-------- DATA RECORDS
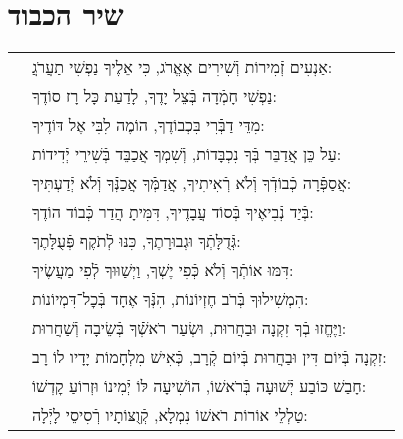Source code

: \documentclass[twoside, openany, parskip=half, 11pt]{book}
\begin{document}
\section*{ שיר הכבוד }
\begin{footnotesize}
	\begin{longtable}{l p{}}
		
		\chazzan &
		אַנְעִים זְֿמִירוֹת וְֿשִׁירִים אֶאֱרֹג, כִּי אֵלֶיךָ נַפְשִׁי תַעֲרֹגֲ: \\
		
		\kahal &
		נַפְשִׁי חָמְֿדָה בְּֿצֵל יָדֶךָ, לָדַעַת כָּל רָז סוֹדֶךָ: \\
		
		\chazzan &
		מִדֵּי דַבְּֿֿרִי בִּכְבוֹדֶךָ, הוֹמֶה לִבִּי אֶל דּוֹדֶיךָ: \\
		
		\kahal &
		עַל כֵּן אֲדַבֵּר בְּֿךָ נִכְבָּדוֹת, וְֿשִׁמְךָ אֲכַבֵּד בְּֿשִׁירֵי יְֿדִידוֹת: \\
		
		\chazzan &
		אֲסַפְּֿֿרָה כְֿבוֹדְֿךָ וְֿלֹא רְֿאִיתִיךָ, אֲדַמְּֿֿךָ אֲכַנְּֿֿךָ וְֿלֹא יְֿדַעְתִּיךָ: \\
		
		\kahal &
		בְּֿיַד נְֿבִיאֶיךָ בְּֿסוֹד עֲבָדֶיךָ, דִּמִּיתָ הֲדַר כְּֿבוֹד הוֹדֶךָ: \\
		
		\chazzan &
		גְּֿדֻלָּתְֿךָ וּגְבוּרָתֶךָ, כִּנּוּ לְֿתֹקֶף פְּֿעֻלָּתֶךָ: \\
		
		\kahal &
		דִּמּוּ אוֹתְֿךָ וְֿלֹא כְּֿפִי יֶשְׁךָ, וַיְשַׁוּוּךָ לְֿפִי מַעֲשֶׂיךָ: \\
		
		\chazzan &
		הִמְשִׁילוּךָ בְּֿרֹב חֶזְיוֹנוֹת, הִנְּֿֿךָ אֶחָד בְּֿכׇל־דִּמְיוֹנוֹת: \\
		
		\kahal &
		וַיֶּחֱזוּ בְֿךָ זִקְנָה וּבַחֲרוּת, וּשְׂעַר רֹאשְֿֿׁךָ בְּֿשֵׂיבָה וְֿשַׁחֲרוּת: \\
		
		\chazzan &
		זִקְנָה בְּֿיוֹם דִּין וּבַחֲרוּת בְּֿיוֹם קְֿרָב, כְּֿאִישׁ מִלְחָמוֹת יָדָיו לוֹ רָב: \\
		
		\kahal &
		חָבַשׁ כּוֹבַע יְֿשׁוּעָה בְּֿרֹאשׁוֹ, הוֹשִׁיעָה לּוֹ יְֿמִינוֹ וּזְרוֹעַ קׇדְשׁוֹ: \\
		
		\chazzan &
		טַלְלֵי אוֹרוֹת רֹאשׁוֹ נִמְלָא, קְֿוֻצּוֹתָיו רְֿסִיסֵי לָיְֿלָה: \\
		

\end{longtable}
\end{footnotesize}
\end{document}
----------------
■ **WHAT THIS TASK INVOLVES**
Print every line above once more, exactly. Omit the pictures.

■ **TASK OUTPUT**
Source code

: \documentclass[twoside, openany, parskip=half, 11pt]{book}
\begin{document}
\section*{ שיר הכבוד }
\begin{footnotesize}
	\begin{longtable}{l p{}}
		
		\chazzan &
		אַנְעִים זְֿמִירוֹת וְֿשִׁירִים אֶאֱרֹג, כִּי אֵלֶיךָ נַפְשִׁי תַעֲרֹגֲ: \\
		
		\kahal &
		נַפְשִׁי חָמְֿדָה בְּֿצֵל יָדֶךָ, לָדַעַת כָּל רָז סוֹדֶךָ: \\
		
		\chazzan &
		מִדֵּי דַבְּֿֿרִי בִּכְבוֹדֶךָ, הוֹמֶה לִבִּי אֶל דּוֹדֶיךָ: \\
		
		\kahal &
		עַל כֵּן אֲדַבֵּר בְּֿךָ נִכְבָּדוֹת, וְֿשִׁמְךָ אֲכַבֵּד בְּֿשִׁירֵי יְֿדִידוֹת: \\
		
		\chazzan &
		אֲסַפְּֿֿרָה כְֿבוֹדְֿךָ וְֿלֹא רְֿאִיתִיךָ, אֲדַמְּֿֿךָ אֲכַנְּֿֿךָ וְֿלֹא יְֿדַעְתִּיךָ: \\
		
		\kahal &
		בְּֿיַד נְֿבִיאֶיךָ בְּֿסוֹד עֲבָדֶיךָ, דִּמִּיתָ הֲדַר כְּֿבוֹד הוֹדֶךָ: \\
		
		\chazzan &
		גְּֿדֻלָּתְֿךָ וּגְבוּרָתֶךָ, כִּנּוּ לְֿתֹקֶף פְּֿעֻלָּתֶךָ: \\
		
		\kahal &
		דִּמּוּ אוֹתְֿךָ וְֿלֹא כְּֿפִי יֶשְׁךָ, וַיְשַׁוּוּךָ לְֿפִי מַעֲשֶׂיךָ: \\
		
		\chazzan &
		הִמְשִׁילוּךָ בְּֿרֹב חֶזְיוֹנוֹת, הִנְּֿֿךָ אֶחָד בְּֿכׇל־דִּמְיוֹנוֹת: \\
		
		\kahal &
		וַיֶּחֱזוּ בְֿךָ זִקְנָה וּבַחֲרוּת, וּשְׂעַר רֹאשְֿֿׁךָ בְּֿשֵׂיבָה וְֿשַׁחֲרוּת: \\
		
		\chazzan &
		זִקְנָה בְּֿיוֹם דִּין וּבַחֲרוּת בְּֿיוֹם קְֿרָב, כְּֿאִישׁ מִלְחָמוֹת יָדָיו לוֹ רָב: \\
		
		\kahal &
		חָבַשׁ כּוֹבַע יְֿשׁוּעָה בְּֿרֹאשׁוֹ, הוֹשִׁיעָה לּוֹ יְֿמִינוֹ וּזְרוֹעַ קׇדְשׁוֹ: \\
		
		\chazzan &
		טַלְלֵי אוֹרוֹת רֹאשׁוֹ נִמְלָא, קְֿוֻצּוֹתָיו רְֿסִיסֵי לָיְֿלָה: \\
		

\end{longtable}
\end{footnotesize}
\end{document}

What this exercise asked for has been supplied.